Methods: In this multicenter, open-label, randomized controlled trial, adult patients (≥18 years of age) with morphologically confirmed MDS-EB-1 or MDS-EB-2, as defined by the World Health Organization classification (WHO 2016), were eligible. Patients were randomized 1:1 to receive either oral ATRA plus DEC or DEC monotherapy. Each treatment cycle lasted for 28 days, and treatment was planned for at least four cycles. For each cycle, all patients received 20 mg/m2 intravenous decitabine on the first 5 days. For the first 4 cycles, patients in the ATRA group also received oral ATRA at 25 mg/m2/day in 2 divided daily doses throughout the 28-day cycle. Starting from the fifth cycle, ATRA was given at 25 mg/m2/day only for the first 14 days of the 28-day cycle. Treatment continued until disease progression, unacceptable toxicity, or patient decision to withdraw from the trial. The primary end point was the overall response, including complete remission, partial remission, bone marrow complete remission and hematologic improvement. Key secondary endpoints were mCR, HI, overall survival (OS), and progress free survival (PFS). Response was assessed within 4 treatment cycles in a modified intent-to-treat (mITT) population that included all patients who received at least one dose of the assigned treatment. This trial is registered at the Chinese Clinical Trial Registry (ChiCTR1800018307).

Results: 227 patients were randomly allocated into either DEC plus ATRA (n=113) or DEC monotherapy (n=114). The mITT population included 223 patients (median age: 62 years; 78 women). Disease subtype was MDS-EB-1 in 108 (48%) patients and MDS-EB-2 in 115 (52%) patients. The median number of decitabine cycles was 4 (range, 1-17) in the ATRA group and 3 (range, 1-20) in the decitabine group.

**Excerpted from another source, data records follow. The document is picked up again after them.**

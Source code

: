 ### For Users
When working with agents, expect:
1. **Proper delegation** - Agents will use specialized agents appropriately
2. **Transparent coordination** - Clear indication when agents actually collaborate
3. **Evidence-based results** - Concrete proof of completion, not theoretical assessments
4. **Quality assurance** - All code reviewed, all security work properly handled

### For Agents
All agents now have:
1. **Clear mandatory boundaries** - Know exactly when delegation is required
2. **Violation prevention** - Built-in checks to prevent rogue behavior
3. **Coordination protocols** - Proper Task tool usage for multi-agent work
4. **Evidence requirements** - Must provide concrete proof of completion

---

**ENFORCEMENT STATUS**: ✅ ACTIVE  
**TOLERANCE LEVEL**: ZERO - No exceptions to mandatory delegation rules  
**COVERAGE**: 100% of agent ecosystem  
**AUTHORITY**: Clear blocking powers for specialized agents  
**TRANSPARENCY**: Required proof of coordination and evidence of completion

The ORR was 78% (86/110) in the ATRA group versus 51% (58/113) in the decitabine group (odds ratio 3.40; 95% CI 1.90-6.09; P<0.001). The ATRA group also had higher CR rate (23% [25/110] versus 12% [14/1130]; odds ratio 2.05; 95% CI 1.02-4.25; P=0.042), CR+mCR rate (72% [79/110] versus 49%[55/113]; odds ratio 2.69; 95% CI 1.54-4.68; P<0.001), and CR+PR+HI rate (48% [53/110]versus 34% [ 38/113]; odds ratio 1.84; 95% CI 1.07-3.15; P=0.027). With the median follow-up of 30.1 months, progression-free survival (PFS) was 14.9 months in the ATRA group versus 10.5 months in the decitabine group (hazard ratio 0.70; 95% CI 0.51 - 0.97; P =0.032). The two groups did not differ in time to AML transformation (18.9 versus 15.8 months; hazard ratio 0.81; 95% CI 0.58-1.14; p=0.221) and OS (23.0 versus 19.3 months; hazard ratio 0.77, 95% CI 0.54-1.09; p=0.137). The rate of hematological treatment-emergent serious adverse events was 86% (94/110) in the ATRA group versus 80% (90/113) in the decitabine group (p=0.254). The rate of non-hematological treatment-emergent serious adverse events was 35% (38/110) in the ATRA group versus 23% (26/113) in the decitabine group (p=0.057).

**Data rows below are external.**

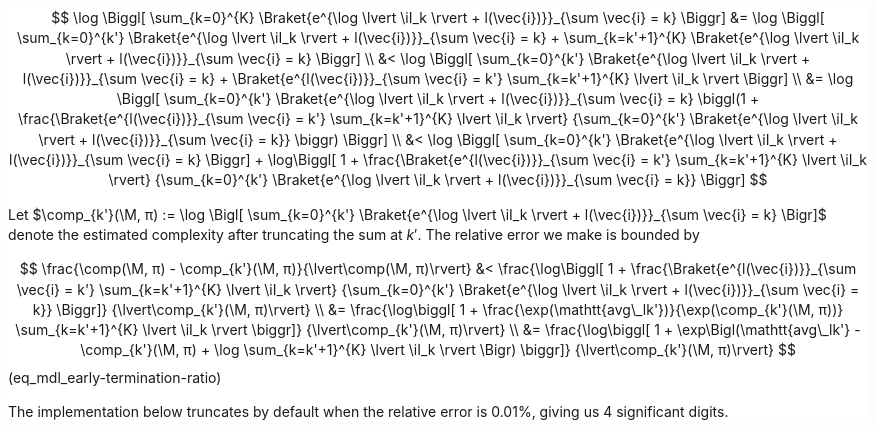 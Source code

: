 $$
\log \Biggl[ \sum_{k=0}^{K} \Braket{e^{\log \lvert \iI_k \rvert + l(\vec{i})}}_{\sum \vec{i} = k} \Biggr]
&= \log \Biggl[
    \sum_{k=0}^{k'} \Braket{e^{\log \lvert \iI_k \rvert + l(\vec{i})}}_{\sum \vec{i} = k}
    + \sum_{k=k'+1}^{K} \Braket{e^{\log \lvert \iI_k \rvert + l(\vec{i})}}_{\sum \vec{i} = k}
    \Biggr] \\
&< \log \Biggl[
    \sum_{k=0}^{k'} \Braket{e^{\log \lvert \iI_k \rvert + l(\vec{i})}}_{\sum \vec{i} = k}
    + \Braket{e^{l(\vec{i})}}_{\sum \vec{i} = k'} \sum_{k=k'+1}^{K} \lvert \iI_k \rvert
    \Biggr] \\
&= \log \Biggl[
    \sum_{k=0}^{k'} \Braket{e^{\log \lvert \iI_k \rvert + l(\vec{i})}}_{\sum \vec{i} = k}
    \biggl(1 + \frac{\Braket{e^{l(\vec{i})}}_{\sum \vec{i} = k'} \sum_{k=k'+1}^{K} \lvert \iI_k \rvert}
                    {\sum_{k=0}^{k'} \Braket{e^{\log \lvert \iI_k \rvert + l(\vec{i})}}_{\sum \vec{i} = k}}
    \biggr)
    \Biggr] \\
&< \log \Biggl[
        \sum_{k=0}^{k'} \Braket{e^{\log \lvert \iI_k \rvert + l(\vec{i})}}_{\sum \vec{i} = k} \Biggr]
    + \log\Biggl[
        1 + \frac{\Braket{e^{l(\vec{i})}}_{\sum \vec{i} = k'} \sum_{k=k'+1}^{K} \lvert \iI_k \rvert}
                        {\sum_{k=0}^{k'} \Braket{e^{\log \lvert \iI_k \rvert + l(\vec{i})}}_{\sum \vec{i} = k}}
        \Biggr]
$$

Let $\comp_{k'}(\M, π) := \log \Bigl[
        \sum_{k=0}^{k'} \Braket{e^{\log \lvert \iI_k \rvert + l(\vec{i})}}_{\sum \vec{i} = k} \Bigr]$ denote the estimated complexity after truncating the sum at $k'$. The relative error we make is bounded by

$$
\frac{\comp(\M, π) - \comp_{k'}(\M, π)}{\lvert\comp(\M, π)\rvert}
&< \frac{\log\Biggl[
        1 + \frac{\Braket{e^{l(\vec{i})}}_{\sum \vec{i} = k'} \sum_{k=k'+1}^{K} \lvert \iI_k \rvert}
                        {\sum_{k=0}^{k'} \Braket{e^{\log \lvert \iI_k \rvert + l(\vec{i})}}_{\sum \vec{i} = k}}
        \Biggr]}
        {\lvert\comp_{k'}(\M, π)\rvert} \\
&= \frac{\log\biggl[
        1 + \frac{\exp(\mathtt{avg\_lk'})}{\exp(\comp_{k'}(\M, π))}
                  \sum_{k=k'+1}^{K} \lvert \iI_k \rvert
        \biggr]}
        {\lvert\comp_{k'}(\M, π)\rvert} \\
&= \frac{\log\biggl[
        1 + \exp\Bigl(\mathtt{avg\_lk'} - \comp_{k'}(\M, π)
                      + \log \sum_{k=k'+1}^{K} \lvert \iI_k \rvert
                      \Bigr)
        \biggr]}
        {\lvert\comp_{k'}(\M, π)\rvert}
$$ (eq_mdl_early-termination-ratio)

The implementation below truncates by default when the relative error is 0.01%, giving us 4 significant digits.


[^one-position]: It may be possible to generalize to differences in more than one position, but I did not check this.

Conclusion: Treatment with decitabine plus ATRA resulted in higher ORR and prolonged PFS than decitabine monotherapy in patients with MDS-EB. This combination may be a new treatment option for MDS-EB patients.

Disclosures: No relevant conflicts of interest to declare.

OffLabel Disclosure: All-trans retinoic acid (ATRA) induces blast differentiation in acute promyelocytic leukemia (APL) and is recommended for treatment of APL patients. ATRA is not highly effective in AML except in the presence of the PML-RARA fusion protein. However preclinical studies indicated that HMA may render AML cells more sensitive to ATRA. Reciprocally, ATRA could potentiate the cytotoxic effects of decitabine.